**TASK INSTRUCTIONS:** Nothing but the line with "- Provides example" and the lines after it should appear, each retyped exactly as in the listing.
Start of Block
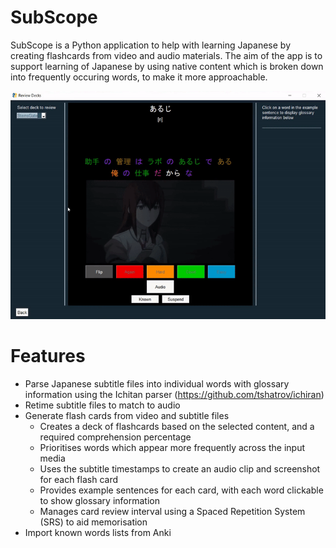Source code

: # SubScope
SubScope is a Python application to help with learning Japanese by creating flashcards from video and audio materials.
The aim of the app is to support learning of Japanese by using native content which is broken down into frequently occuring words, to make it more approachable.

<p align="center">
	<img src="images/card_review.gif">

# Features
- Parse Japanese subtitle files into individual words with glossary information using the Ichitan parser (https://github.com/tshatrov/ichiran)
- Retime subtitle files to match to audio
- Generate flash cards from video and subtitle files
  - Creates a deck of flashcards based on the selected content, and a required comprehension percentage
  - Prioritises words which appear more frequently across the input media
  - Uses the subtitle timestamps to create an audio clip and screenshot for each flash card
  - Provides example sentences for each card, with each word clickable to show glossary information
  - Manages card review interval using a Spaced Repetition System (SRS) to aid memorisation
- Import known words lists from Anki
End of Block
**TASK ANSWER:**
  - Provides example sentences for each card, with each word clickable to show glossary information
  - Manages card review interval using a Spaced Repetition System (SRS) to aid memorisation
- Import known words lists from Anki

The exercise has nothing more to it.